Task statement
Here is a block of entries. Write out its lines exactly, from the first through the one containing "# configContinuousCurrentLimit".

◆ ◆ ◆

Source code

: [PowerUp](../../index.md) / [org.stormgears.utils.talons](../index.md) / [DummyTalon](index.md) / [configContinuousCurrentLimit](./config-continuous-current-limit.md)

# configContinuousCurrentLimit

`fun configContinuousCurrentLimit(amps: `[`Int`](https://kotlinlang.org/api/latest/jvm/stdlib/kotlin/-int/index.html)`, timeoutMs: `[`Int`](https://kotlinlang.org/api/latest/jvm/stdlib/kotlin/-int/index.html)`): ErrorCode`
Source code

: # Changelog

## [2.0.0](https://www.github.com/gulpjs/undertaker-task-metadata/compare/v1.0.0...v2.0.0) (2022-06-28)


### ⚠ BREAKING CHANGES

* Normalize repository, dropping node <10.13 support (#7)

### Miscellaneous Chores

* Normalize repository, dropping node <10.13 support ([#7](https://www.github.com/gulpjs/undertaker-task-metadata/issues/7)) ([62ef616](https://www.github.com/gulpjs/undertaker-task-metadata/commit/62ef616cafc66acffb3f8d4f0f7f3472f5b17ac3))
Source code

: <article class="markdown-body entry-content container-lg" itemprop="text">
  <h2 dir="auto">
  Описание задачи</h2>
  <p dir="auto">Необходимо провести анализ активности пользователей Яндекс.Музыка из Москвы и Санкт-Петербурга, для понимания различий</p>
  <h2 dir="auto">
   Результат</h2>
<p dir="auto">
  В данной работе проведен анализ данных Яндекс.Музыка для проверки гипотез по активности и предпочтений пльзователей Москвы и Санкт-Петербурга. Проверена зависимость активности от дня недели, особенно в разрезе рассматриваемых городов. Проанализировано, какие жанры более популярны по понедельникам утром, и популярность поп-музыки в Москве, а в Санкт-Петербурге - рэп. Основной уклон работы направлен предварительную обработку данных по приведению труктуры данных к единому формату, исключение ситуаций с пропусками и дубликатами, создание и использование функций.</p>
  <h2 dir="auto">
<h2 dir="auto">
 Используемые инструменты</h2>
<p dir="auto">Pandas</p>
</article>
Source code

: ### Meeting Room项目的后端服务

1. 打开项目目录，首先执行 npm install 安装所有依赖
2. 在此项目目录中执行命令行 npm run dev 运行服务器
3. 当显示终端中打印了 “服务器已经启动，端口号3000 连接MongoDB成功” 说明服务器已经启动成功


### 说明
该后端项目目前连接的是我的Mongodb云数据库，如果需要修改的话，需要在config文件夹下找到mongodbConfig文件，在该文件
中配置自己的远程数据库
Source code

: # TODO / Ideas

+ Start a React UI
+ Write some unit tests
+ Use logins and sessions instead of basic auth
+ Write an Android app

◆ ◆ ◆

Task solution
Source code

: [PowerUp](../../index.md) / [org.stormgears.utils.talons](../index.md) / [DummyTalon](index.md) / [configContinuousCurrentLimit](./config-continuous-current-limit.md)

# configContinuousCurrentLimit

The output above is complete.